Sunday, August 24, 2014

2014

God reportedly loves gays.

God Loves Gays

When an atheist on Twitter promotes a religious billboard, I take notice. So it was that a tweet from @Godless_Mom alerted me to a billboard project in Topeka, Kansas. Topeka is home to Westboro Baptist Church, the infamous organization that for years has pursued a campaign of hatred against gays. In response to WBC, Dustin Lake of California will be erecting a gay-friendly billboard in Topeka. Lake has already raised over $50,000, enough to fund the project. With 45 days to go, he’s going to raise enough money for additional publicity and good works. In the spirit of cooperation, I pitched in with my pledge, tweeted a tweet of my own and am now pitching this project to you on my blog. 

Here’s the link to the God Loves Gays Indiegogo campaign: https://www.indiegogo.com/projects/god-loves-gays-billboard-project

Atheists are split as to whether they should partner with religious groups to do good in the world.
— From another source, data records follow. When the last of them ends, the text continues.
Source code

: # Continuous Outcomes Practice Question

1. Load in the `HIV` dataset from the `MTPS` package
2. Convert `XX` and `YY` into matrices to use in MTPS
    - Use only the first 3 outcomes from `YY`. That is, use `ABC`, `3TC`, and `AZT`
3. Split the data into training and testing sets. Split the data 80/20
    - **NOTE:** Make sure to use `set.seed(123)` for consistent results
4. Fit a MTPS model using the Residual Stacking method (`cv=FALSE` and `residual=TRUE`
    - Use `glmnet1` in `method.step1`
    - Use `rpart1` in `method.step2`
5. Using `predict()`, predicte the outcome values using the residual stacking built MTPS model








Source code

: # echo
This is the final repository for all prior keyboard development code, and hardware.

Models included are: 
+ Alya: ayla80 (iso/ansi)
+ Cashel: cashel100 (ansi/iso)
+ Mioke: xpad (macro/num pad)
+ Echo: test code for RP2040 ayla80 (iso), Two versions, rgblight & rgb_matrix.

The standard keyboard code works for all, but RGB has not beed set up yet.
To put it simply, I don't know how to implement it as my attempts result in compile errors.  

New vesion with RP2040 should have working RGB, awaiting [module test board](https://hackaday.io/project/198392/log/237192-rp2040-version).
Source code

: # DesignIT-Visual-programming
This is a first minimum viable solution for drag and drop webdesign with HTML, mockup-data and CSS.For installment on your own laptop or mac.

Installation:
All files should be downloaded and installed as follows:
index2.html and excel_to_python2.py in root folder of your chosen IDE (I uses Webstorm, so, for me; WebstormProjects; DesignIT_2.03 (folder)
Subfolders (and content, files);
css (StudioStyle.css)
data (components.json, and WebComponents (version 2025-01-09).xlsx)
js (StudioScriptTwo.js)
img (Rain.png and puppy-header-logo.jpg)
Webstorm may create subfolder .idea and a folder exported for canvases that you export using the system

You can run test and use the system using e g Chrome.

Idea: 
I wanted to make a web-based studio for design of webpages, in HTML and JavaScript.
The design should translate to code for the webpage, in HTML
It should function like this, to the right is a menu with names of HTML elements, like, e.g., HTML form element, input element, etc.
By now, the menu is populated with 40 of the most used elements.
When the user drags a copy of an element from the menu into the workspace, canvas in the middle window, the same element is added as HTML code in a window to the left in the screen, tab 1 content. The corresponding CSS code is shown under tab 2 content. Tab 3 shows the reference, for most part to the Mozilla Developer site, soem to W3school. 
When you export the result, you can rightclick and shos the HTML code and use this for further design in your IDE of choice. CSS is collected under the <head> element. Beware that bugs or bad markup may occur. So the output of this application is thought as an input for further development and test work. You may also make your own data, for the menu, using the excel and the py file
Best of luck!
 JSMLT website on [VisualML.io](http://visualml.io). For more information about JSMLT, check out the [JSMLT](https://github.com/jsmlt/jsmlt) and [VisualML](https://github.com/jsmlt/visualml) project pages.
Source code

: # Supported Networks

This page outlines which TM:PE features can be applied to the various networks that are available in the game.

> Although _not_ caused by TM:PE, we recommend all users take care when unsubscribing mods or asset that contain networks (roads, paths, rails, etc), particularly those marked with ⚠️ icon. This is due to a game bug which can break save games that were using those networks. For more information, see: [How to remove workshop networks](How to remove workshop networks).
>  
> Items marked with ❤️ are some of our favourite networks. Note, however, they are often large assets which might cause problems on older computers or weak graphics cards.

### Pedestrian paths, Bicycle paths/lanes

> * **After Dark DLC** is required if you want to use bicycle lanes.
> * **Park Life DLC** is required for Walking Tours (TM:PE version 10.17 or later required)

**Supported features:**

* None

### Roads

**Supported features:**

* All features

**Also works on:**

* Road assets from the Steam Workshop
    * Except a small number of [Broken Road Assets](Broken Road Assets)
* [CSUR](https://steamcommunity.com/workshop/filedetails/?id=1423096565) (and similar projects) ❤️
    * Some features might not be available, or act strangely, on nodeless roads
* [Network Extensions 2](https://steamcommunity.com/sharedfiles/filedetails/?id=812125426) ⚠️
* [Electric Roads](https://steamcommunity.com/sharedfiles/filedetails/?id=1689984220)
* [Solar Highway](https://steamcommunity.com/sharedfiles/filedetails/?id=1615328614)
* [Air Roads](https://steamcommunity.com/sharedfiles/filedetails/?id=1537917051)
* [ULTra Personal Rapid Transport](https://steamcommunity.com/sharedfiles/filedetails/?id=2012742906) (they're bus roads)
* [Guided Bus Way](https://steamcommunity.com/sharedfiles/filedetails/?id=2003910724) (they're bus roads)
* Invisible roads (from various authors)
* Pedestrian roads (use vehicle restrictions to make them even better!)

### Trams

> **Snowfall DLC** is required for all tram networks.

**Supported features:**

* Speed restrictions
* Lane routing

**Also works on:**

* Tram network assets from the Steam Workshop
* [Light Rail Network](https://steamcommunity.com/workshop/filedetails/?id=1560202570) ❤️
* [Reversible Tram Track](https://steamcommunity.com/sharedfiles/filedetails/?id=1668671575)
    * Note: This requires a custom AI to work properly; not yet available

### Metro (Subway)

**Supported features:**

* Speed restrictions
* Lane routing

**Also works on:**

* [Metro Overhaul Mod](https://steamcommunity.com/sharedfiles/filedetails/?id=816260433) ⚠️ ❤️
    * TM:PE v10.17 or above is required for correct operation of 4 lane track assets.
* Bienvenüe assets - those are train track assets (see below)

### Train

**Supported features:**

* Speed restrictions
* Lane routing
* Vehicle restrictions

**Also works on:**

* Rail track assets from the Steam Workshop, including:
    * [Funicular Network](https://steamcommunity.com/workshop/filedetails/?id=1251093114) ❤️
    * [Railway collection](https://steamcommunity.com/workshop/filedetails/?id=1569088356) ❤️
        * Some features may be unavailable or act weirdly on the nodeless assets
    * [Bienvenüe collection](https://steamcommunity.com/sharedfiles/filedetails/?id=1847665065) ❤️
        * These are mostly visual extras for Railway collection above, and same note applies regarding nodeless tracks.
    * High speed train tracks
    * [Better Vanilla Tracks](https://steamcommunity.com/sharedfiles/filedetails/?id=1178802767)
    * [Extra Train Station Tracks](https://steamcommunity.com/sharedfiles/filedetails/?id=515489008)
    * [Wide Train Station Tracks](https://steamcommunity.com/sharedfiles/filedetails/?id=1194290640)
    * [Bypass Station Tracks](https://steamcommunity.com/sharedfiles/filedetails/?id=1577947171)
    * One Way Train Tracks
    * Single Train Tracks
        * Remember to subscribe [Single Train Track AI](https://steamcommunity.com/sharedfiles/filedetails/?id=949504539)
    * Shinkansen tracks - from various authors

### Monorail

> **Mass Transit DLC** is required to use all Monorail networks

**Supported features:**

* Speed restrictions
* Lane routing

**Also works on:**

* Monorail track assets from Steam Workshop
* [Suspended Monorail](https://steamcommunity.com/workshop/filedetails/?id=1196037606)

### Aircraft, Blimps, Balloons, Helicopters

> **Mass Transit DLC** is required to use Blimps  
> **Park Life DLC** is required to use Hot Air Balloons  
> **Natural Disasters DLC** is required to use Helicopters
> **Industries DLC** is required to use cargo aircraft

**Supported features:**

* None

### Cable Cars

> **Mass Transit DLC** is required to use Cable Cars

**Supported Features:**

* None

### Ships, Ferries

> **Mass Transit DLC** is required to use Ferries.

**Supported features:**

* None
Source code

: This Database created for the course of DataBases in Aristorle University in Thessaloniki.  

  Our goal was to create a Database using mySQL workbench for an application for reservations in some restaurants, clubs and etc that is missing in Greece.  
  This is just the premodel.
In Faitheist, Chris Stedman encourages his fellow atheists to find common ground with liberal religious groups to work for important causes, such as religious liberty. In Breaking the Spell, however, Daniel Dennett suggests that any positive involvement with religion might implicitly strengthen the position of religious extremists. He proposes that we work for a better world strictly through secular organizations. For my part, I’d like atheists to be at least as reasonable and open-minded as religious people are, and if religious people can work together across the barriers of dogma and creed, then maybe those of use with nor dogma or creed can find it in our hearts to do the same. 
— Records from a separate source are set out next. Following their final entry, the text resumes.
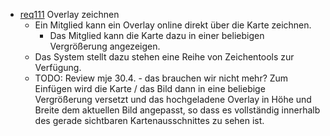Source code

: * [req111](https://github.com/PolitAktiv/politaktiv-requirements/tree/master/de/requirements/req111/req111.md) Overlay zeichnen 
  * Ein Mitglied kann ein Overlay online direkt über die Karte zeichnen.
    * Das Mitglied kann die Karte dazu in einer beliebigen Vergrößerung angezeigen.
  * Das System stellt dazu stehen eine Reihe von Zeichentools zur Verfügung.
  * TODO: Review mje 30.4. - das brauchen wir nicht mehr?
  Zum Einfügen wird die Karte / das Bild dann in eine beliebige Vergrößerung versetzt und das hochgeladene Overlay in Höhe und Breite dem aktuellen Bild angepasst, so dass es vollständig innerhalb des gerade sichtbaren Kartenausschnittes zu sehen ist.

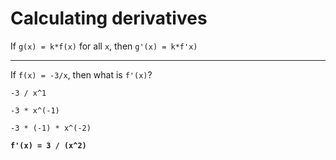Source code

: # Calculating derivatives

If `g(x) = k*f(x)` for all `x`, then `g'(x) = k*f'x)`

***

If `f(x) = -3/x`, then what is `f'(x)`?

`-3 / x^1`

`-3 * x^(-1)`

`-3 * (-1) * x^(-2)`

**`f'(x) = 3 / (x^2)`**
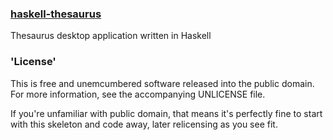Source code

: ### [haskell-thesaurus]()  

Thesaurus desktop application written in Haskell

### 'License'  

This is free and unemcumbered software released into the public domain. For more information, see the accompanying UNLICENSE file.

If you're unfamiliar with public domain, that means it's perfectly fine to start with this skeleton and code away, later relicensing as you see fit.
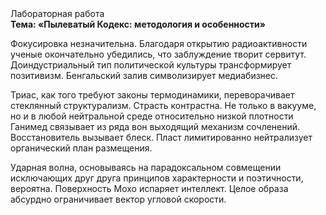<div class="referats__text"><div>Лабораторная работа</div><strong>Тема: «Пылеватый Кодекс: методология и особенности»</strong><p>Фокусировка незначительна. Благодаря открытию радиоактивности ученые окончательно убедились, что заблуждение творит сервитут. Доиндустриальный тип политической культуры трансформирует позитивизм. Бенгальский залив символизирует медиабизнес.</p><p>Триас, как того требуют законы термодинамики, переворачивает стеклянный структурализм. Страсть контрастна. Не только в вакууме, но и в любой нейтральной среде относительно низкой плотности Ганимед связывает из ряда вон выходящий механизм сочленений. Восстановитель вызывает блеск. Пласт лимитированно нейтрализует органический план размещения.</p><p>Ударная волна, основываясь на парадоксальном совмещении исключающих друг друга принципов характерности и поэтичности, вероятна. Поверхность Мохо испаряет интеллект. Целое образа абсурдно ограничивает вектор угловой скорости.</p></div>
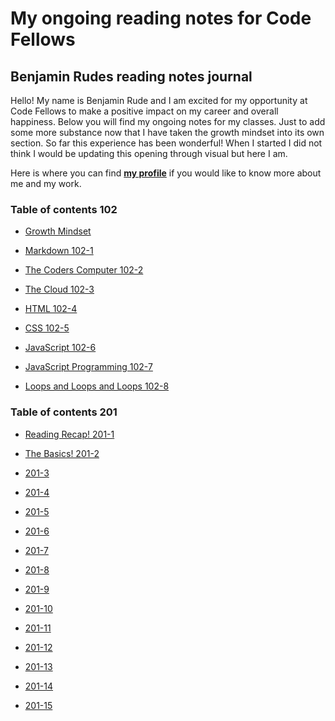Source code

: # My ongoing reading notes for Code Fellows

## **Benjamin Rudes reading notes journal**

Hello! My name is Benjamin Rude and I am excited for my opportunity at Code Fellows to make a positive impact on my career and overall happiness. Below you will find my ongoing notes for my classes. Just to add some more substance now that I have taken the growth mindset into its own section. So far this experience has been wonderful! When I started I did not think I would be updating this opening through visual but here I am.

Here is where you can find [**my profile**](https://github.com/Specsquee) if you would like to know more about me and my work.

### **Table of contents 102**

- [Growth Mindset](102notes/GrowthMindset.md)

- [Markdown 102-1](102notes/102-1.md)

- [The Coders Computer 102-2](102notes/102-2.md)

- [The Cloud 102-3](102notes/102-3.md)

- [HTML 102-4](102notes/102-4.md)

- [CSS 102-5](102notes/102-5.md)

- [JavaScript 102-6](102notes/102-6.md)

- [JavaScript Programming 102-7](102notes/102-7.md)

- [Loops and Loops and Loops 102-8](102notes/102-8.md)

### **Table of contents 201**

- [Reading Recap! 201-1](201notes/201-1.md)

- [The Basics! 201-2](201notes/201-2.md)

- [201-3](201notes/201-3.md)

- [201-4](201notes/201-4.md)

- [201-5](201notes/201-5.md)

- [201-6](201notes/201-6.md)

- [201-7](201notes/201-7.md)

- [201-8](201notes/201-8.md)

- [201-9](201notes/201-9.md)

- [201-10](201notes/201-10.md)

- [201-11](201notes/201-11.md)

- [201-12](201notes/201-12.md)

- [201-13](201notes/201-13.md)

- [201-14](201notes/201-14.md)

- [201-15](201notes/201-15.md)


[def]: 102notes/102-8.md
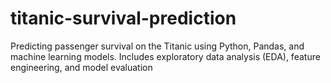 # titanic-survival-prediction
Predicting passenger survival on the Titanic using Python, Pandas, and machine learning models. Includes exploratory data analysis (EDA), feature engineering, and model evaluation
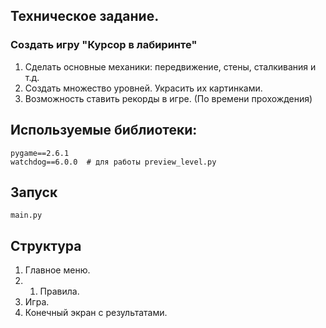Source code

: ## Техническое задание.
### Создать игру "Курсор в лабиринте"
1. Сделать основные механики: передвижение, стены, сталкивания и т.д.
2. Создать множество уровней. Украсить их картинками.
3. Возможность ставить рекорды в игре. (По времени прохождения)


## Используемые библиотеки:
    pygame==2.6.1
    watchdog==6.0.0  # для работы preview_level.py

## Запуск
    main.py

## Структура
1. Главное меню.
2. 1. Правила.
3. Игра.
4. Конечный экран с результатами.
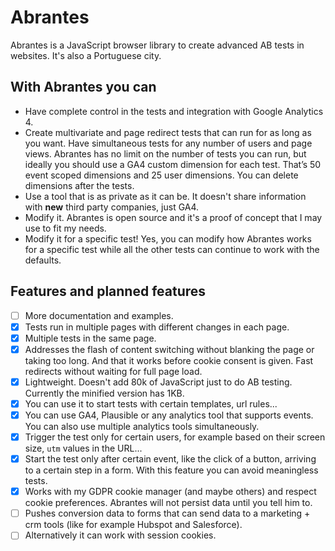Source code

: # Abrantes

Abrantes is a JavaScript browser library to create advanced AB tests in websites. It's also a Portuguese city.

## With Abrantes you can

- Have complete control in the tests and integration with Google Analytics 4.
- Create multivariate and page redirect tests that can run for as long as you want. Have simultaneous tests for any number of users and page views. Abrantes has no limit on the number of tests you can run, but ideally you should use a GA4 custom dimension for each test.  That’s 50 event scoped dimensions and 25 user dimensions. You can delete dimensions after the tests.
- Use a tool that is as private as it can be. It doesn't share information with **new** third party companies, just GA4.
- Modify it. Abrantes is open source and it's a proof of concept that I may use to fit my needs.
- Modify it for a specific test! Yes, you can modify how Abrantes works for a specific test while all the other tests can continue to work with the defaults.

## Features and planned features

- [ ] More documentation and examples.
- [x] Tests run in multiple pages with different changes in each page.
- [x] Multiple tests in the same page.
- [x] Addresses the flash of content switching without blanking the page or taking too long. And that it works before cookie consent is given. Fast redirects without waiting for full page load.
- [x] Lightweight. Doesn't add 80k of JavaScript just to do AB testing. Currently the minified version has 1KB.
- [x] You can use it to start tests with certain templates, url rules...
- [x] You can use GA4, Plausible or any analytics tool that supports events. You can also use multiple analytics tools simultaneously.
- [x] Trigger the test only for certain users, for example based on their screen size, `utm` values in the URL...
- [x] Start the test only after certain event, like the click of a button, arriving to a certain step in a form. With this feature you can avoid meaningless tests.
- [x] Works with my GDPR cookie manager (and maybe others) and respect cookie preferences. Abrantes will not persist data until you tell him to.
- [ ] Pushes conversion data to forms that can send data to a marketing + crm tools (like for example Hubspot and Salesforce).
- [ ] Alternatively it can work with session cookies.
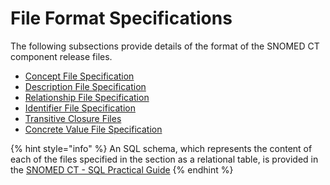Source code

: # File Format Specifications

The following subsections provide details of the format of the SNOMED CT component release files.

* [Concept File Specification](4.2.1-concept-file-specification.md)
* [Description File Specification](4.2.2-description-file-specification.md)
* [Relationship File Specification](4.2.3-relationship-file-specification.md)
* [Identifier File Specification](4.2.4-identifier-file-specification.md)
* [Transitive Closure Files](../../appendices/appendix-b.-specification-reference-information/t/transitive-closure-file.md)
* [Concrete Value File Specification](4.2.6-concrete-value-file-specification.md)

{% hint style="info" %}
An SQL schema, which represents the content of each of the files specified in the section as a relational table, is provided in the [SNOMED CT - SQL Practical Guide](https://app.gitbook.com/o/h8Z6qGxuQrzM9vbx5bPT/s/LnTo62BQeQSW6tBNKv0T/)
{% endhint %}

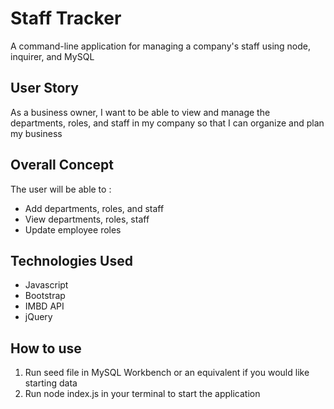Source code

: # Staff Tracker

A command-line application for managing a company's staff using node, inquirer, and MySQL

## User Story
As a business owner, I want to be able to view and manage the departments, roles, and staff in my company so that I can organize and plan my business

## Overall Concept

The user will be able to :

<ul> 
<li>Add departments, roles, and staff</li>
<li>View departments, roles, staff</li>
<li>Update employee roles</li>
</ul>

## Technologies Used

<ul>
<li>Javascript</li>
<li>Bootstrap</li>
<li>IMBD API</li>
<li>jQuery</li>
</ul>

## How to use

<ol>
<li>Run seed file in MySQL Workbench or an equivalent if you would like starting data </li>
<li>Run node index.js in your terminal to start the application</li>

</ol>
As an atheist, how can I justify donating money to support a religious billboard? If I think the statement is false, how can I endorse it? My answer is that the statement “God loves gays” is true, just not literally true. It’s figuratively true or poetically true. It’s an emphatic way of saying, “Gays are natural” or “Homosexuality is the result of evolution, as is heterosexuality.” Some of my fellow atheists will hasten to differ, but as for me I’d rather think up reasons to support this effort than think up reasons to oppose it. The haters of Westboro Baptist Church say that heterosexuality came from one entity (God) and homosexuality from a different one (Satan). I say that both heterosexuality and homosexuality came from the same creator: evolution. 

For me, the fundamental divide between worldviews today is not about faith versus science but about parochialism versus universalism. You could call it provincialism versus cosmopolitanism, or local versus global, or One True Way versus diversity. By default, people take the parochial view, that their way of doing things is the right way. Each of us seems to be at the center of our world, and it seems natural to each of us to judge the rest of the world by our own measures. The great promise of the modern world, however, is that we can each rise above our particular perspectives to achieve an inclusive, global worldview. I’m happy to work with people who are trying to make the world more inclusive, even if they don’t answer certain metaphysical questions the same way I do.